The show has all the breathless promise of a World’s Fair with that House of Tomorrow, Oh Boy, We’ll Be Riding in Flying Cars sort of feeling. Yet the houses are part of the past—they were all designed in the last 10 years (Rem Koolhaas, Herzog & DeMeuron, et al.).
For the point of the exhibition, curated by Terence Riley, is to show what has been happening to the private house—how it has become more public, with more architectural transparency and more work-at-home detail, reconfigured with more open spaces as households have changed—one house for one woman; one house for two men; one house for 10,000 books.
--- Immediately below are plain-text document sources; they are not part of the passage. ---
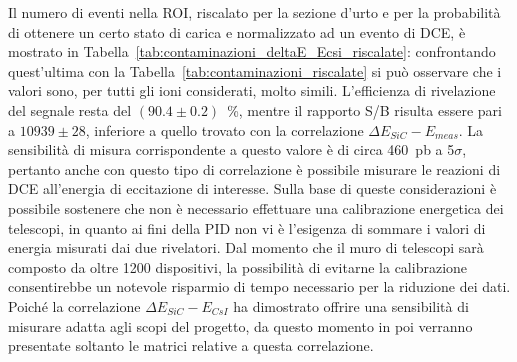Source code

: Il numero di eventi nella ROI, riscalato per la sezione d'urto e per la probabilità di ottenere un certo stato di carica e normalizzato ad un evento di DCE, è mostrato in Tabella~\ref{tab:contaminazioni_deltaE_Ecsi_riscalate}: confrontando quest'ultima con la Tabella~\ref{tab:contaminazioni_riscalate} si può osservare che i valori sono, per tutti gli ioni considerati, molto simili.
L'efficienza di rivelazione del segnale resta del $(90.4 \pm 0.2)$~\%, mentre il rapporto S/B risulta essere pari a $10939 \pm 28 $, inferiore a quello trovato con la correlazione $\Delta E_{SiC} - E_{meas}$.
La sensibilità di misura corrispondente a questo valore è di circa 460~pb a 5$\sigma$, pertanto anche con questo tipo di correlazione è possibile misurare le reazioni di DCE all'energia di eccitazione di interesse.
Sulla base di queste considerazioni è possibile sostenere che non è necessario effettuare una calibrazione energetica dei telescopi, in quanto ai fini della PID non vi è l'esigenza di sommare i valori di energia misurati dai due rivelatori. 
Dal momento che il muro di telescopi sarà composto da oltre 1200 dispositivi, la possibilità di evitarne la calibrazione consentirebbe un notevole risparmio di tempo necessario per la riduzione dei dati.
Poiché la correlazione $\Delta E_{SiC} - E_{CsI}$ ha dimostrato offrire una sensibilità di misurare adatta agli scopi del progetto, da questo momento in poi verranno presentate soltanto le matrici relative a questa correlazione.









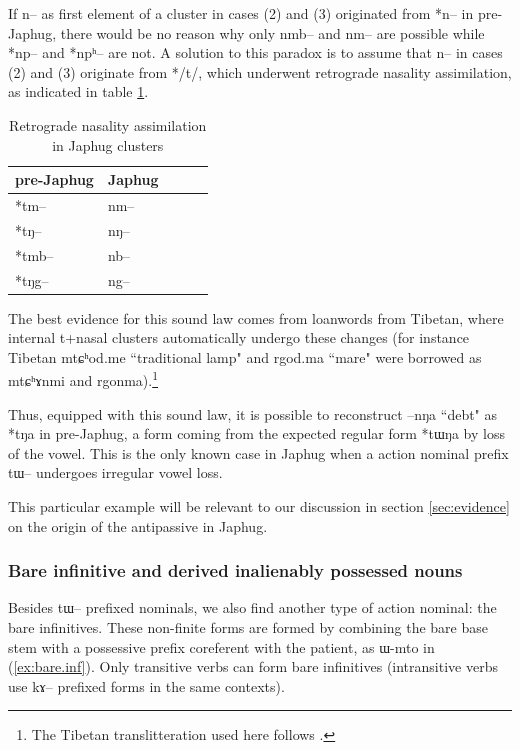 \documentclass[oldfontcommands,oneside,a4paper,11pt]{article}
\newcommand{\ipa}[1]{{\phon \mbox{#1}}} %
\begin{document}
If \ipa{n}-- as first element of a cluster in cases (2) and (3) originated from *n-- in pre-Japhug, there would be no reason why only \ipa{nmb--} and \ipa{nm--} are possible while *\ipa{np--} and *\ipa{npʰ--} are not. A solution to this paradox is to assume that \ipa{n--} in cases (2) and (3) originate from */t/, which underwent retrograde nasality assimilation, as indicated in table \ref{tab:assimilation}.

\begin{table}[H]
\caption{Retrograde nasality assimilation in Japhug clusters} \label{tab:assimilation} \centering
\begin{tabular}{lllll}
\toprule
pre-Japhug & Japhug \\
\midrule
\ipa{*tm}-- & \ipa{nm--} \\
\ipa{*tŋ}-- & \ipa{nŋ--} \\
\ipa{*tmb}-- & \ipa{nb--} \\
\ipa{*tŋg}-- & \ipa{ng--} \\
\bottomrule
\end{tabular}
\end{table}
The best evidence for  this sound law comes from loanwords from Tibetan, where internal t+nasal clusters automatically undergo these changes (for instance Tibetan \ipa{mtɕʰod.me} ``traditional lamp" and \ipa{rgod.ma} ``mare" were borrowed as \ipa{mtɕʰɤnmi} and \ipa{rgonma}).\footnote{The Tibetan translitteration used here follows \citet{jacques12transcription}. }

Thus, equipped with this sound law,  it is possible to reconstruct \ipa{--nŋa} ``debt" as *tŋa in pre-Japhug, a form coming from the expected regular form *tɯŋa by loss of the vowel. This is the only known case in Japhug when a action nominal prefix \ipa{tɯ}-- undergoes irregular vowel loss.




This particular example will be relevant to our discussion in section \ref{sec:evidence} on the origin of the antipassive in Japhug.

\subsubsection{Bare infinitive  and derived inalienably possessed nouns} \label{subsubsec:bare}
Besides \ipa{tɯ}-- prefixed nominals, we also find another type of action nominal: the bare  infinitives. These non-finite forms are formed by combining the bare base stem with a possessive prefix coreferent with the patient, as \ipa{ɯ-mto} in (\ref{ex:bare.inf}). Only transitive verbs can form bare infinitives (intransitive verbs use \ipa{kɤ}-- prefixed forms in the same contexts).
\end{document}
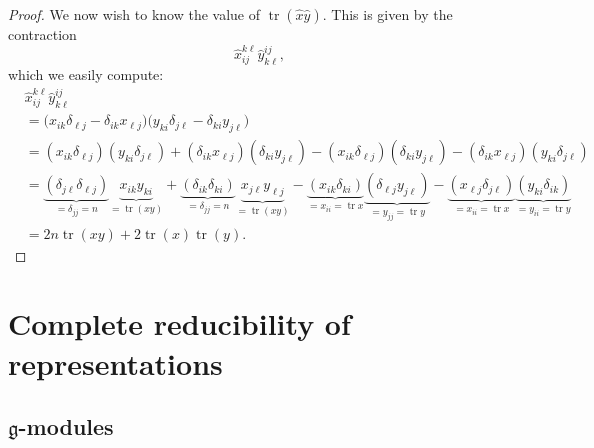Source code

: \documentclass{article}
\DeclareMathOperator{\tr}{tr}
\newcommand*\frkg{{\ensuremath{\mathfrak{g}}}}
\begin{document}
\begin{proof}
    We now wish to know the value of $\tr (\hat{x} \hat{y})$.
    This is given by the contraction
    \[
        \hat{x}_{ij}^{k\ell}\hat{y}_{k\ell}^{ij},
    \]
    which we easily compute:
    \begin{align*}
        &\hat{x}_{ij}^{k\ell}\hat{y}_{k\ell}^{ij}
        \\
        &=
        \Big(
            x_{ik}\delta_{\ell j}
            -
            \delta_{ik}x_{\ell j}
        \Big)
        \Big(
            y_{ki}\delta_{j\ell}
            -
            \delta_{ki}y_{j\ell}
        \Big)
        \\
        &=
        (x_{ik}\delta_{\ell j})(y_{ki}\delta_{j\ell})
        +
        (\delta_{ik}x_{\ell j})(\delta_{ki}y_{j\ell})
        -
        (x_{ik}\delta_{\ell j})(\delta_{ki}y_{j\ell})
        -
        (\delta_{ik}x_{\ell j})(y_{ki}\delta_{j \ell})
        \\
        &=
        \underbrace{
            (\delta_{j\ell}\delta_{\ell j})
        }_{=\delta_{jj}=n}
        \underbrace{
            x_{ik}y_{ki}
        }_{=\tr(xy)}
        +
        \underbrace{
            (\delta_{ik}\delta_{ki})
        }_{=\delta_{jj}=n}
        \underbrace{
            x_{j\ell}y_{\ell j}
        }_{=\tr(xy)}
        -
        \underbrace{
            (x_{ik}\delta_{ki})
        }_{=x_{ii}=\tr x}
        \underbrace{
            (\delta_{\ell j}y_{j\ell})
        }_{=y_{jj}=\tr y}
        -
        \underbrace{
            (x_{\ell j}\delta_{j\ell})
        }_{=x_{ii}=\tr x}
        \underbrace{
            (y_{ki}\delta_{ik})
        }_{=y_{ii}=\tr y}
        \\
        &=
        2n\tr(xy) + 2\tr(x)\tr(y).
    \end{align*}
\end{proof}

\section{Complete reducibility of representations \cite[\S 6]{Hum72}}
\subsection{\texorpdfstring{$\frkg$}{g}-modules}
\end{document}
Note that most of these homes belong to people who can afford to have a lily pond between the dining and the bedroom, or a slate and marble Soho loft with video monitors
on every wall flashing financial updates 24 hours a day.

More satisfying are the
projections for everybody else: the transparent glass house designed for a low-income neighborhood and the Digital House with liquid crystal walls, where a giant virtual chef
appears in the kitchen to show you how to make a pumpkin pie—all such a nice change from that other exhibition, the Un-Private Apartment by Force, that is going on in most New York flats until the end of the world, and where one can see more architectural permeability (more holes in the walls), changing demographics (six roommates instead of two to lower the rent), and all that integration of work and play (writing in bed).